UPDATE: TX Methodist Gov. Rick Perry still refuses to understand Matthew 6:1-6. Continuing on target to make Christianity a cynical wedge issue, his sponsor/partner, the AFA is unapologetic in its rejection of other faiths. As mentioned below, their disdain for all things LGBT related is not a secret either. Even Sponge Bob Square Pants is evidently not square enough for them (you know, for a cartoon sponge).
As for holding his massive prayer rally at Reliant Stadium, it can’t be said loudly enough what a culturally diverse city Houston is: home to 88 consulates, one of the largest international ports in the world, a melting pot of culture and faith. Recently, the Houston Clergy Council issued a statement about the “Response” event, expressing
“concern that the day of prayer and fasting at Reliant Stadium is not an inclusive event. As clergy leaders in the nation’s fourth largest city, we take pride in Houston’s vibrant and diverse religious landscape. Our religious communities include Bahais, Buddhists, Christians, Hindus, Jews, Muslims, Sikhs, Unitarian Universalists, and many other faith traditions. Our city is also home to committed agnostics and atheists, with whom we share common cause as fellow Houstonians. Houston has long been known as a “live and let live” city, where all are respected and welcomed. It troubles us that the governor’s prayer event is not open to everyone. In the publicized materials, the governor has made it clear that only Christians of a particular kind are welcome to pray in a certain way. We feel that such an exclusive event does not reflect the rich tapestry of our city.”
Good Methodist Perry has graciously extended an invitation to the prayerfest to all 49 other governors. As of this writing, only Gov. Sam Brownback of Kansas has given a thumbs up. It won’t be Kansas anymore at this rally, Gov. Brownback, but it’s sure getting close.
Texas Governor Rick Perry has announced a National Day of Prayer and fasting as a “Response” to our national predicament of “economic collapse, injustice, violence, perversion, division, abuse, natural disaster, terrorism, depression, addiction, fear….” Perry claims that “There is hope. It lies in heaven, and we will find it on our knees.” Invitations have been sent to the other 49 governors.
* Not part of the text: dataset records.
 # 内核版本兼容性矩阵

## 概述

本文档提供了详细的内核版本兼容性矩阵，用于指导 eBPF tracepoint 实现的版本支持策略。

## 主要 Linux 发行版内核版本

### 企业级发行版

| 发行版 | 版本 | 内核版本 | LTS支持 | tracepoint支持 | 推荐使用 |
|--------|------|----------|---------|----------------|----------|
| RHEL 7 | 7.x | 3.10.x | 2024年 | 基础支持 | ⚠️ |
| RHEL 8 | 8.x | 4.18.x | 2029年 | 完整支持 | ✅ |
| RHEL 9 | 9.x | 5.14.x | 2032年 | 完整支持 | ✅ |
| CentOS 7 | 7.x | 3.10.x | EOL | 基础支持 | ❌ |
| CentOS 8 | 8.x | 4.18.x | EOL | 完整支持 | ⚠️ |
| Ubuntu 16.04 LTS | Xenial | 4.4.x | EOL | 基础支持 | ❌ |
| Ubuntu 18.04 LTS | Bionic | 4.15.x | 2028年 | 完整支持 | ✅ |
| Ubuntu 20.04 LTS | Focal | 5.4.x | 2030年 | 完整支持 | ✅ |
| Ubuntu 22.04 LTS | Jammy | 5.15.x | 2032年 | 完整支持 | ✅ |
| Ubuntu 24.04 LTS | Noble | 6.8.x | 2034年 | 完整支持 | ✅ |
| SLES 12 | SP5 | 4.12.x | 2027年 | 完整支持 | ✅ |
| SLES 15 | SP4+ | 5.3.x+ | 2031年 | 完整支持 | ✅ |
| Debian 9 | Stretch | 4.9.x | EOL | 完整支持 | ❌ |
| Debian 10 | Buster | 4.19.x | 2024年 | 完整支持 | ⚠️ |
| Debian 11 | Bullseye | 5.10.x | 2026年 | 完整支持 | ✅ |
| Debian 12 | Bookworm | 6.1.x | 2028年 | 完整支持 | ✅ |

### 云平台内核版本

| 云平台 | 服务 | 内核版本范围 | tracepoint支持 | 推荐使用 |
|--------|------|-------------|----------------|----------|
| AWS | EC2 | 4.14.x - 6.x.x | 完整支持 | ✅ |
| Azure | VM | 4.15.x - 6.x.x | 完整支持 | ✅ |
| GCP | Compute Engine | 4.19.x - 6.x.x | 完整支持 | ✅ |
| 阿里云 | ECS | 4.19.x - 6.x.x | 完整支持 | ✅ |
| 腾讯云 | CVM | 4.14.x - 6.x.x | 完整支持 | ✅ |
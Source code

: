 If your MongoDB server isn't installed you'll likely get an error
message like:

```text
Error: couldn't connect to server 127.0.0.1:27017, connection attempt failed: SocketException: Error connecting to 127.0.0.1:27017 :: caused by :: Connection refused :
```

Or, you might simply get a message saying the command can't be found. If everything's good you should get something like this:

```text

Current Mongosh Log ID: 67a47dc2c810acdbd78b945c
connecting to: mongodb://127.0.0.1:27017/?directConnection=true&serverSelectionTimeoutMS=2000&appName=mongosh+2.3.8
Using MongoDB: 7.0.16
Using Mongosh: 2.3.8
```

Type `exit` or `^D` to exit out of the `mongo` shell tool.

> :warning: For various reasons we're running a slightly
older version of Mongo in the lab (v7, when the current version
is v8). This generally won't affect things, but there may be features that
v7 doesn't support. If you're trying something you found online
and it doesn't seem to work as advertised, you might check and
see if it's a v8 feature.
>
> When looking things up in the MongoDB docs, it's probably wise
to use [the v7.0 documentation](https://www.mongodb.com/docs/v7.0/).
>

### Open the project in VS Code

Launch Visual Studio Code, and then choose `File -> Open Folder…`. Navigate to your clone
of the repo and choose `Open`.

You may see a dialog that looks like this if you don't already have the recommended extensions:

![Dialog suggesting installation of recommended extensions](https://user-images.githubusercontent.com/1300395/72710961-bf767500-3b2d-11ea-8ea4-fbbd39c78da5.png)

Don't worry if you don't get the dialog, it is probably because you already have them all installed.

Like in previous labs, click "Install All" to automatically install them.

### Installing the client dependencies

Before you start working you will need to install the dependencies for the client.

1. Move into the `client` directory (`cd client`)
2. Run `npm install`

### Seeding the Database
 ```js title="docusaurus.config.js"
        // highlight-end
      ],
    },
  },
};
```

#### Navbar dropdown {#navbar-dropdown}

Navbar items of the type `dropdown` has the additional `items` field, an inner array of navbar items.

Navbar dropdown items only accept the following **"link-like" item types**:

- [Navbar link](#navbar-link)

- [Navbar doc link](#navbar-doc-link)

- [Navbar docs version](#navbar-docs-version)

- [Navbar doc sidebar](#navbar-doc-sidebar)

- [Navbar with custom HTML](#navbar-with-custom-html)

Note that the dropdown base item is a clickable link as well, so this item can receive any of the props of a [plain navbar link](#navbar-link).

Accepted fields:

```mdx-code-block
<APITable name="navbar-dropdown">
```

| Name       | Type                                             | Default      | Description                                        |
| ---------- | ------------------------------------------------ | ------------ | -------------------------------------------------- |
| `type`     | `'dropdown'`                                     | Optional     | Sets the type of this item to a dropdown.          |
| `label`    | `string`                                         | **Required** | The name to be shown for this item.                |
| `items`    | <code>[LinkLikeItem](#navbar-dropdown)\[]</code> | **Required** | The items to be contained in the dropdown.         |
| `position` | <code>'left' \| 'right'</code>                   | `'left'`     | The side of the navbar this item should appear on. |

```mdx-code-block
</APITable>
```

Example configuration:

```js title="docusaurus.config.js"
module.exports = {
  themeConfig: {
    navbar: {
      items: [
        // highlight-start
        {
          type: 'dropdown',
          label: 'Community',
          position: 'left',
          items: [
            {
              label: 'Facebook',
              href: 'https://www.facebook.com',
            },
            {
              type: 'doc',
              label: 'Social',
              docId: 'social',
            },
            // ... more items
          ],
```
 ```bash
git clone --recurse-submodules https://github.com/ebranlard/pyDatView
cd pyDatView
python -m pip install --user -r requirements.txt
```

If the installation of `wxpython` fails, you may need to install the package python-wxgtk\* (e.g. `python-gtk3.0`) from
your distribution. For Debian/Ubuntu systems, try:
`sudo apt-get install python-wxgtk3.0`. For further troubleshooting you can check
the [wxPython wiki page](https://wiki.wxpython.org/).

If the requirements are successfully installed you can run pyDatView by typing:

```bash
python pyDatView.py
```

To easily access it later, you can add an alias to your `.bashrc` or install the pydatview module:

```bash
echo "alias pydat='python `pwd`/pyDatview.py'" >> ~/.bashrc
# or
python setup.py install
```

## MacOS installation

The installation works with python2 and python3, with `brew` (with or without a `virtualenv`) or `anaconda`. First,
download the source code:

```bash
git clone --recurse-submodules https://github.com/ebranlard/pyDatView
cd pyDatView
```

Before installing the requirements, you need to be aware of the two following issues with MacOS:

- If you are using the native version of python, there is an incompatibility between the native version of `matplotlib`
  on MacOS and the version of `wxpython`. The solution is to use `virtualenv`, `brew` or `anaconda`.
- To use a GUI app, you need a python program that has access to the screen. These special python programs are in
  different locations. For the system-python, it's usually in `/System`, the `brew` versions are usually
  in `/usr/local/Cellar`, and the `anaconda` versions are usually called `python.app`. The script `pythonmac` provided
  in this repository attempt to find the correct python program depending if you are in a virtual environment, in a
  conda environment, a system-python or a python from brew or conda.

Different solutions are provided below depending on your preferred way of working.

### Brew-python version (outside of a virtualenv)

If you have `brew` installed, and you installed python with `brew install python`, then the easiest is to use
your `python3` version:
The backlash was as swift as it was predictable. The American Family Association is hosting the event; the AFA is known for its staunch opposition to gay rights. Only recently they presented petition with around a half million signatures to Home Depot, threatening to boycott their stores for their support of diversity and gay rights. (To their great credit, Home Depot told the AFA to get lost.) Immediately, the Southern Poverty Law Center reminded us that they have labeled the AFA a “hate group”, just like the KKK. The Anti-Defamation League and the Council on American-Islamic-Relations denounced the event. As if to underscore the magnitude of their intolerance, “in an interview with The Texas Tribune on Tuesday, AFA president Tim Wildmon said Jews, Muslims, atheists or any other non-Christian would “go to hell” unless they accepted Jesus Christ as their savior.” Good Methodist Governor Perry can’t wait to welcome them to Texas.
Perry is looking for national political office; the GOP in TX has used the Jesus Factor to bolster its standing among social conservatives. George W. Bush helped his father turn to evangelicals for support, and then used that base in his state and national campaigns. Social, cultural wedge issues have become the norm. Now it seems, the tail wags the dog. Politicians can’t seem to hammer wedges hard enough. Unorthodoxy is not tolerated- inside the party, or within fundamentalist evangelical groups.
In a stunningly calculated move, Gov. Perry has booked Reliant Stadium, the home field for Houston based Texans NFL franchise for his Response. Houston is a racially, culturally diverse international city. There is not a faith tradition that is not somehow represented. Houston is also led, coincidentally, by an openly gay mayor. Drive the wedge.
Mayor Annise Parker and her domestic partner of over 20 years have a foster son and two adopted daughters. She worked in the oil and gas business, served on city council and as the city controller. But according to Perry’s partner group, the AFA, (and the current Methodist Discipline), Mayor Parker is unfit to lead a Church.
Recently, at the Breaking the Silence meeting at the Texas Annual Conference, Mayor Park spoke about finding common ground. Working together. Tolerance. Acceptance. She talked about what it’s like to hear the discussions of bigots. Her themes sounded familiar to anyone who has struggled for marginalized people anywhere. Or for folks that might have read the Gospel.
But Perry wants to host a hate-group sponsored prayer festival with the same type of folks whom would judge Mayor Parker. Our fine Methodist Governor will use prayer itself as a divisive issue, in a cynical, political manner. Look for protests, tears, divisive language, and intolerance of the “other”. Drive that wedge.